Giunge notizia che il sindaco di New York, Eric Leroy Adams, ha citato in giudizio tutti i colossi dei social – primo fra tutti Google – accusandoli di aver prodotto danni gravissimi a molti giovani americani, troppo spesso vittime di depressioni, affaticamenti fisici e nervosi o di averli addirittura spinti al suicidio. La cosa appare rivoluzionaria perché è la prima volta in assoluto che una istituzione pubblica assume una iniziativa nei confronti di queste realtà globali, ormai apparentemente inarrestabili. Non si dice nulla di nuovo, del resto, affermando che i cosiddetti “social” rappresentano in modo emblematico un ossimoro tipico del nostro tempo, tanto più pericoloso quanto più occulto. Infatti, a prima vista, sembrerebbe che essi siano in grado appunto di promuovere la socializzazione, la nascita e l’affermazione di un rapporto umano potenzialmente illimitato, aperto comunque a moltissime persone.

In realtà, si tratta di una affermazione epidermica che viene contraddetta dai fatti che, quotidianamente, si verificano e che ciascuno di noi può benissimo vedere, sol che lo voglia e non sia accecato da una preliminare e inconsapevole dipendenza tecnologica. Tutto, infatti, possono fare codesti mezzi di comunicazione tranne che propiziare un autentico rapporto umano. Si comunica infatti in modo frammentario, segmentato, senza la possibilità di svolgere un pensiero articolato e appena complesso; di fretta e senza riflettere e, soprattutto, senza poter coltivare con l’interlocutore una vera relazione umana e umanizzante, per il semplice motivo che, per un verso, manca l’incontro vero e proprio fra esseri umani; manca la visibilità esplicativa dei corpi e delle loro sensazioni, mentre, per altro verso, si trasmettono parole però non si parla: si inviano messaggi ma latita il pensiero.

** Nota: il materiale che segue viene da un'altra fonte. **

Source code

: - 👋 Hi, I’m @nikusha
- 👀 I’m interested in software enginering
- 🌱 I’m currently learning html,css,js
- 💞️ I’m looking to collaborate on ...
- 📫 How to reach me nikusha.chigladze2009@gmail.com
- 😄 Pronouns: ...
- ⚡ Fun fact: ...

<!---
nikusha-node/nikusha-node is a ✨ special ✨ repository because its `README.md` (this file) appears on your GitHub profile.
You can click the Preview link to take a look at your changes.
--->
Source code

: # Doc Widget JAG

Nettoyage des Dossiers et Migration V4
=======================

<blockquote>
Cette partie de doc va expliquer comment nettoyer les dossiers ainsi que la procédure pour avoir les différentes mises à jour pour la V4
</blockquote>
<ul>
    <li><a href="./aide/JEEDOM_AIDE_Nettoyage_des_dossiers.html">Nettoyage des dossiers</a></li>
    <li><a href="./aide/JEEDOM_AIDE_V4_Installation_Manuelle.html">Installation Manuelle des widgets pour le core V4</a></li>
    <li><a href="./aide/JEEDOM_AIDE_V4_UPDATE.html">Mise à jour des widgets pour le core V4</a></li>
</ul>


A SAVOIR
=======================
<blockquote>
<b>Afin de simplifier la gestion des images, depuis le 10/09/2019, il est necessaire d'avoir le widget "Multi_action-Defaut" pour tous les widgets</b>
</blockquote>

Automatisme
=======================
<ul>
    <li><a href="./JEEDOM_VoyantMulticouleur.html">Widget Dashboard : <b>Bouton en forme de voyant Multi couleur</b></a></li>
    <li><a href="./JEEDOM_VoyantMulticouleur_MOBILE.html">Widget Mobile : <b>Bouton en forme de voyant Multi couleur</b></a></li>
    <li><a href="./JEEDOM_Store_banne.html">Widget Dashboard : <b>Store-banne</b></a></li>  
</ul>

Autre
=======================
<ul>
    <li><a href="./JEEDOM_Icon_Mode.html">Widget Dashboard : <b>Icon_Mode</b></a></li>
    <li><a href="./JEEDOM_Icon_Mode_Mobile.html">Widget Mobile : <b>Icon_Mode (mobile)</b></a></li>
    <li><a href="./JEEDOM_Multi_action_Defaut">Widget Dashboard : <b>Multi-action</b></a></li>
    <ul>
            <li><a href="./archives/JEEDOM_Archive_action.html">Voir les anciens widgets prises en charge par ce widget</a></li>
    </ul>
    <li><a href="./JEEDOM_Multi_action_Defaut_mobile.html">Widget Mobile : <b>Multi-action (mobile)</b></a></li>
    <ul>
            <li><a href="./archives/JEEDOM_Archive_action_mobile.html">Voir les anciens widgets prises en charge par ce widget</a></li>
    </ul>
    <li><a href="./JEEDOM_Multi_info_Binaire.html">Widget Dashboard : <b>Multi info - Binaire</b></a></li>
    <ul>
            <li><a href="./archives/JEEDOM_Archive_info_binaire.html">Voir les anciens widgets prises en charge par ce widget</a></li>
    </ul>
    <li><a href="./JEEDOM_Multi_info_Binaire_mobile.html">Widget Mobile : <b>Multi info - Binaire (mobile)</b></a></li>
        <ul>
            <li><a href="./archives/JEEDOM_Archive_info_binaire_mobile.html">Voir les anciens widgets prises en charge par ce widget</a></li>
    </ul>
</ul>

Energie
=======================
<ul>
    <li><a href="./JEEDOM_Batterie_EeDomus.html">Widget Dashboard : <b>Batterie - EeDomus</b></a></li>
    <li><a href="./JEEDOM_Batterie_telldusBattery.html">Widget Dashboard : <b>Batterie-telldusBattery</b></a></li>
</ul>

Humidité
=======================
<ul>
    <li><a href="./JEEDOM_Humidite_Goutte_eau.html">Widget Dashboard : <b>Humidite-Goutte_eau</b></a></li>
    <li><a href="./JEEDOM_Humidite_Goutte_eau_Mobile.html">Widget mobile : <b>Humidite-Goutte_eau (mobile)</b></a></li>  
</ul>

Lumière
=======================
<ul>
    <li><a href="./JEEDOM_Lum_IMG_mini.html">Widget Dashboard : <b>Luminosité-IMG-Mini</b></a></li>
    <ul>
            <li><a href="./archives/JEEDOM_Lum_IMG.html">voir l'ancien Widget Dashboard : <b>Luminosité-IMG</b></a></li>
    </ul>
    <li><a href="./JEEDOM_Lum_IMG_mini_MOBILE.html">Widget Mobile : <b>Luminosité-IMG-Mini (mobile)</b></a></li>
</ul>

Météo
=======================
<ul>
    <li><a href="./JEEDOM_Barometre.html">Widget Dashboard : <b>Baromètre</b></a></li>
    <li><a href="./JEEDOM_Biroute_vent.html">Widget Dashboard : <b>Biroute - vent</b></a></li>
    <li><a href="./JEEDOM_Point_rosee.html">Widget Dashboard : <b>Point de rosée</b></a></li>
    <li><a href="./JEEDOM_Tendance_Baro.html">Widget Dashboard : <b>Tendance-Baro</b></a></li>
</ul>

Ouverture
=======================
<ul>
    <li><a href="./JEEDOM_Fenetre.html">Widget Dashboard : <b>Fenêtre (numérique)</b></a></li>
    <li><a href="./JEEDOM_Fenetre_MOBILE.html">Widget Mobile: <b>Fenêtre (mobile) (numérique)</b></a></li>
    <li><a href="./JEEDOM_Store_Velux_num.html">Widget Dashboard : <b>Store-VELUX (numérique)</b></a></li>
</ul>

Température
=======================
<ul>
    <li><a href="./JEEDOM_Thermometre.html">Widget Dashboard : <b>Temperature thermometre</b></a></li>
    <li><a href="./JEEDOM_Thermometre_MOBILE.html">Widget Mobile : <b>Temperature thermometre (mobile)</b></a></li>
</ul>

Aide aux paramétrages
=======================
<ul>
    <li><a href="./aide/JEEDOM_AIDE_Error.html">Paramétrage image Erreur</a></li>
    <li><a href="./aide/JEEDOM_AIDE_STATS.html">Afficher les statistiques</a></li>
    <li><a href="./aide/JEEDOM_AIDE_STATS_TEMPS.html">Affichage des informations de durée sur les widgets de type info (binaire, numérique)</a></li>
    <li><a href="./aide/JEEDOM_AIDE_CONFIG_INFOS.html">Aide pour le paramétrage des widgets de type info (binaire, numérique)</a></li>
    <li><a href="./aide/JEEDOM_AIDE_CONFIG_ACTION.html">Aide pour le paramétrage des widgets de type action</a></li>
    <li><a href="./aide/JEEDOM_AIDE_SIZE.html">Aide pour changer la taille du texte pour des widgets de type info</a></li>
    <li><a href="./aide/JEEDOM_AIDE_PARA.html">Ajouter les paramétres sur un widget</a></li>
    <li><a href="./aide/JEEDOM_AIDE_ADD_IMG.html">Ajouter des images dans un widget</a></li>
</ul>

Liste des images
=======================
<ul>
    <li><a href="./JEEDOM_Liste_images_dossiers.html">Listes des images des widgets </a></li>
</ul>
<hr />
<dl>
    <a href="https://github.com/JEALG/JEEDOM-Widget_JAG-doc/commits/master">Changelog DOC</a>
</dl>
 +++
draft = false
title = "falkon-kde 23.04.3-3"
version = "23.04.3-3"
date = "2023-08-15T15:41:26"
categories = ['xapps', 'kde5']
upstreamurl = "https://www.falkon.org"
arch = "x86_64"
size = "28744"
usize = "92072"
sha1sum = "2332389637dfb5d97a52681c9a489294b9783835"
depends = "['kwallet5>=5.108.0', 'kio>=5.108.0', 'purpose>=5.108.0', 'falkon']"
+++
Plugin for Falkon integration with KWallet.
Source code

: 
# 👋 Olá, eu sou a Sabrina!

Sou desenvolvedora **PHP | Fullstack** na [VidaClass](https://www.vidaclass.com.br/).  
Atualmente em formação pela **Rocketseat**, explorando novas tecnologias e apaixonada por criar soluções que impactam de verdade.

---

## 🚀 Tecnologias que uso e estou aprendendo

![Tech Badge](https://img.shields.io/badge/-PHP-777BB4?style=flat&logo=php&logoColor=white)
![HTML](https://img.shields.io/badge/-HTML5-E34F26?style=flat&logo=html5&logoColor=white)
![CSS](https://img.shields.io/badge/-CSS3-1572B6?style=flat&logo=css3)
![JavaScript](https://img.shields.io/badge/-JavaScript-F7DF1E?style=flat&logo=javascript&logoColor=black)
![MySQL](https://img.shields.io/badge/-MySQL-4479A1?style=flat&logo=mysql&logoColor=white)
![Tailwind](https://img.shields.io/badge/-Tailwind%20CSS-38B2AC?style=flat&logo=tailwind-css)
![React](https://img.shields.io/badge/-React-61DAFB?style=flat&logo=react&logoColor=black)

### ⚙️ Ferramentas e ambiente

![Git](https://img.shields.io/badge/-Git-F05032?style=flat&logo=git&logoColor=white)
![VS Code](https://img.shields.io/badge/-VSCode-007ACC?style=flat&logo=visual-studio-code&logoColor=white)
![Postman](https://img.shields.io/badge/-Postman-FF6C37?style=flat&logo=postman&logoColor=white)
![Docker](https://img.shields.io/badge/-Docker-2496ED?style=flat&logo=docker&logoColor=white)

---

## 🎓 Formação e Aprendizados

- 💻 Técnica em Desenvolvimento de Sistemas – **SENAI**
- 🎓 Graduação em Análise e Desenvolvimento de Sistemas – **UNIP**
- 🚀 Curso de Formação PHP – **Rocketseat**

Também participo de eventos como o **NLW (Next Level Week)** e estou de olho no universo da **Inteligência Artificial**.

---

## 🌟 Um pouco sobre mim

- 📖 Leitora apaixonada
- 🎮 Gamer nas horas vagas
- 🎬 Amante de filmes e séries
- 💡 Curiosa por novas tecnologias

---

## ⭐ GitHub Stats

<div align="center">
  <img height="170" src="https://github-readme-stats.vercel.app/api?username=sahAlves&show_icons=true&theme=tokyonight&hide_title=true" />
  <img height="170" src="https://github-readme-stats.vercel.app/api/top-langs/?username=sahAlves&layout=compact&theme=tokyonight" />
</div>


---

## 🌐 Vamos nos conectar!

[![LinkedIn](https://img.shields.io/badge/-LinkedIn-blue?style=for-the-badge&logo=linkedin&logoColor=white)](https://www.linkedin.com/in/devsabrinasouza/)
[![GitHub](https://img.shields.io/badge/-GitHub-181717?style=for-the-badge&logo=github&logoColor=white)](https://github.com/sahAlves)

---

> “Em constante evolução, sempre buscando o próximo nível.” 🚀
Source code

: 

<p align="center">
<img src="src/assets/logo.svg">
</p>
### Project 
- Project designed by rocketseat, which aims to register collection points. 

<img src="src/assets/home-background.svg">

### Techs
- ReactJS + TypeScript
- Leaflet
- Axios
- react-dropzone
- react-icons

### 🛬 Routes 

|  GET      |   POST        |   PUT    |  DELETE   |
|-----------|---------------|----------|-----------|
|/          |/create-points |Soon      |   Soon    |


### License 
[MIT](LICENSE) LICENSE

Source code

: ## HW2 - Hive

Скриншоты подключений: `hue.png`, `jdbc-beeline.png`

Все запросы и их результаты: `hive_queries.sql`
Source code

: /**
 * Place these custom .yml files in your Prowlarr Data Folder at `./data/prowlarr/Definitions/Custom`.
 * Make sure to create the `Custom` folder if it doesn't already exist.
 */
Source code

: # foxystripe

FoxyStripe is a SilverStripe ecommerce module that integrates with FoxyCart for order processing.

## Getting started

Ci troviamo, insomma, davanti a un vero mutamento antropologico che investe il mondo intero e, a partire dal quale, bisognerebbe porre argini al diffondersi del fenomeno. Del resto, lo stesso Jeff Bezos, fondatore di Amazon, ha dichiarato che “più che vendere cose (merci) è importante procurarsi persone (clienti). E, una volta conquistate, rifilargli di tutto”. I social e i motori di ricerca a disposizione non fanno in realtà che predisporre essi stessi le condizioni, affinché gli utenti non possano più farne a meno, irretiti in un meccanismo che non lascia scampo: allo stesso modo di come si comportano i narcos con la droga. Come questi, di fatto, predispongono le condizioni in forza delle quali il consumatore rimane asservito al consumo e perciò altro non potrà fare che consumare e ancora consumare stupefacenti, allo stesso modo i padroni dei social propiziano l’asservimento degli utenti allo scopo di farne utili idioti pronti a fare ciò che loro sarà chiesto.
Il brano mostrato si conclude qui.